Saved data entries:
========

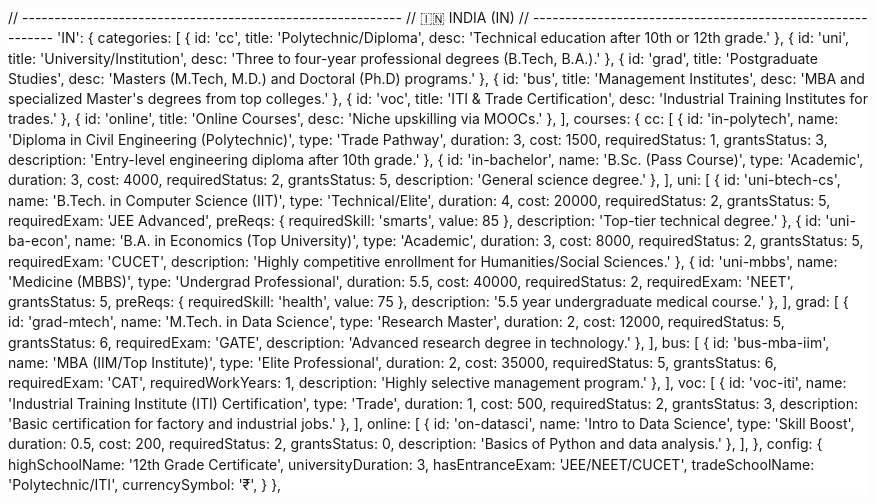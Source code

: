   // -----------------------------------------------------------
  // 🇮🇳 INDIA (IN)
  // -----------------------------------------------------------
  'IN': {
    categories: [
      { id: 'cc', title: 'Polytechnic/Diploma', desc: 'Technical education after 10th or 12th grade.' },
      { id: 'uni', title: 'University/Institution', desc: 'Three to four-year professional degrees (B.Tech, B.A.).' },
      { id: 'grad', title: 'Postgraduate Studies', desc: 'Masters (M.Tech, M.D.) and Doctoral (Ph.D) programs.' },
      { id: 'bus', title: 'Management Institutes', desc: 'MBA and specialized Master\'s degrees from top colleges.' },
      { id: 'voc', title: 'ITI & Trade Certification', desc: 'Industrial Training Institutes for trades.' },
      { id: 'online', title: 'Online Courses', desc: 'Niche upskilling via MOOCs.' },
    ],
    courses: {
      cc: [
        { id: 'in-polytech', name: 'Diploma in Civil Engineering (Polytechnic)', type: 'Trade Pathway', duration: 3, cost: 1500, requiredStatus: 1, grantsStatus: 3, description: 'Entry-level engineering diploma after 10th grade.' },
        { id: 'in-bachelor', name: 'B.Sc. (Pass Course)', type: 'Academic', duration: 3, cost: 4000, requiredStatus: 2, grantsStatus: 5, description: 'General science degree.' },
      ],
      uni: [
        { id: 'uni-btech-cs', name: 'B.Tech. in Computer Science (IIT)', type: 'Technical/Elite', duration: 4, cost: 20000, requiredStatus: 2, grantsStatus: 5, requiredExam: 'JEE Advanced', preReqs: { requiredSkill: 'smarts', value: 85 }, description: 'Top-tier technical degree.' },
        { id: 'uni-ba-econ', name: 'B.A. in Economics (Top University)', type: 'Academic', duration: 3, cost: 8000, requiredStatus: 2, grantsStatus: 5, requiredExam: 'CUCET', description: 'Highly competitive enrollment for Humanities/Social Sciences.' },
        { id: 'uni-mbbs', name: 'Medicine (MBBS)', type: 'Undergrad Professional', duration: 5.5, cost: 40000, requiredStatus: 2, requiredExam: 'NEET', grantsStatus: 5, preReqs: { requiredSkill: 'health', value: 75 }, description: '5.5 year undergraduate medical course.' },
      ],
      grad: [
        { id: 'grad-mtech', name: 'M.Tech. in Data Science', type: 'Research Master', duration: 2, cost: 12000, requiredStatus: 5, grantsStatus: 6, requiredExam: 'GATE', description: 'Advanced research degree in technology.' },
      ],
      bus: [
        { id: 'bus-mba-iim', name: 'MBA (IIM/Top Institute)', type: 'Elite Professional', duration: 2, cost: 35000, requiredStatus: 5, grantsStatus: 6, requiredExam: 'CAT', requiredWorkYears: 1, description: 'Highly selective management program.' },
      ],
      voc: [
        { id: 'voc-iti', name: 'Industrial Training Institute (ITI) Certification', type: 'Trade', duration: 1, cost: 500, requiredStatus: 2, grantsStatus: 3, description: 'Basic certification for factory and industrial jobs.' },
      ],
      online: [
        { id: 'on-datasci', name: 'Intro to Data Science', type: 'Skill Boost', duration: 0.5, cost: 200, requiredStatus: 2, grantsStatus: 0, description: 'Basics of Python and data analysis.' },
      ],
    },
    config: {
        highSchoolName: '12th Grade Certificate',
        universityDuration: 3, 
        hasEntranceExam: 'JEE/NEET/CUCET',
        tradeSchoolName: 'Polytechnic/ITI',
        currencySymbol: '₹',
    }
  },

========

◆ **INSTRUCTIONS FOR THE TASK**: An exact reproduction of the data is required, with pictures excluded.

◆ **SOLUTION TO THIS TASK**:
Source code

:   // -----------------------------------------------------------
  // 🇮🇳 INDIA (IN)
  // -----------------------------------------------------------
  'IN': {
    categories: [
      { id: 'cc', title: 'Polytechnic/Diploma', desc: 'Technical education after 10th or 12th grade.' },
      { id: 'uni', title: 'University/Institution', desc: 'Three to four-year professional degrees (B.Tech, B.A.).' },
      { id: 'grad', title: 'Postgraduate Studies', desc: 'Masters (M.Tech, M.D.) and Doctoral (Ph.D) programs.' },
      { id: 'bus', title: 'Management Institutes', desc: 'MBA and specialized Master\'s degrees from top colleges.' },
      { id: 'voc', title: 'ITI & Trade Certification', desc: 'Industrial Training Institutes for trades.' },
      { id: 'online', title: 'Online Courses', desc: 'Niche upskilling via MOOCs.' },
    ],
    courses: {
      cc: [
        { id: 'in-polytech', name: 'Diploma in Civil Engineering (Polytechnic)', type: 'Trade Pathway', duration: 3, cost: 1500, requiredStatus: 1, grantsStatus: 3, description: 'Entry-level engineering diploma after 10th grade.' },
        { id: 'in-bachelor', name: 'B.Sc. (Pass Course)', type: 'Academic', duration: 3, cost: 4000, requiredStatus: 2, grantsStatus: 5, description: 'General science degree.' },
      ],
      uni: [
        { id: 'uni-btech-cs', name: 'B.Tech. in Computer Science (IIT)', type: 'Technical/Elite', duration: 4, cost: 20000, requiredStatus: 2, grantsStatus: 5, requiredExam: 'JEE Advanced', preReqs: { requiredSkill: 'smarts', value: 85 }, description: 'Top-tier technical degree.' },
        { id: 'uni-ba-econ', name: 'B.A. in Economics (Top University)', type: 'Academic', duration: 3, cost: 8000, requiredStatus: 2, grantsStatus: 5, requiredExam: 'CUCET', description: 'Highly competitive enrollment for Humanities/Social Sciences.' },
        { id: 'uni-mbbs', name: 'Medicine (MBBS)', type: 'Undergrad Professional', duration: 5.5, cost: 40000, requiredStatus: 2, requiredExam: 'NEET', grantsStatus: 5, preReqs: { requiredSkill: 'health', value: 75 }, description: '5.5 year undergraduate medical course.' },
      ],
      grad: [
        { id: 'grad-mtech', name: 'M.Tech. in Data Science', type: 'Research Master', duration: 2, cost: 12000, requiredStatus: 5, grantsStatus: 6, requiredExam: 'GATE', description: 'Advanced research degree in technology.' },
      ],
      bus: [
        { id: 'bus-mba-iim', name: 'MBA (IIM/Top Institute)', type: 'Elite Professional', duration: 2, cost: 35000, requiredStatus: 5, grantsStatus: 6, requiredExam: 'CAT', requiredWorkYears: 1, description: 'Highly selective management program.' },
      ],
      voc: [
        { id: 'voc-iti', name: 'Industrial Training Institute (ITI) Certification', type: 'Trade', duration: 1, cost: 500, requiredStatus: 2, grantsStatus: 3, description: 'Basic certification for factory and industrial jobs.' },
      ],
      online: [
        { id: 'on-datasci', name: 'Intro to Data Science', type: 'Skill Boost', duration: 0.5, cost: 200, requiredStatus: 2, grantsStatus: 0, description: 'Basics of Python and data analysis.' },
      ],
    },
    config: {
        highSchoolName: '12th Grade Certificate',
        universityDuration: 3, 
        hasEntranceExam: 'JEE/NEET/CUCET',
        tradeSchoolName: 'Polytechnic/ITI',
        currencySymbol: '₹',
    }
  },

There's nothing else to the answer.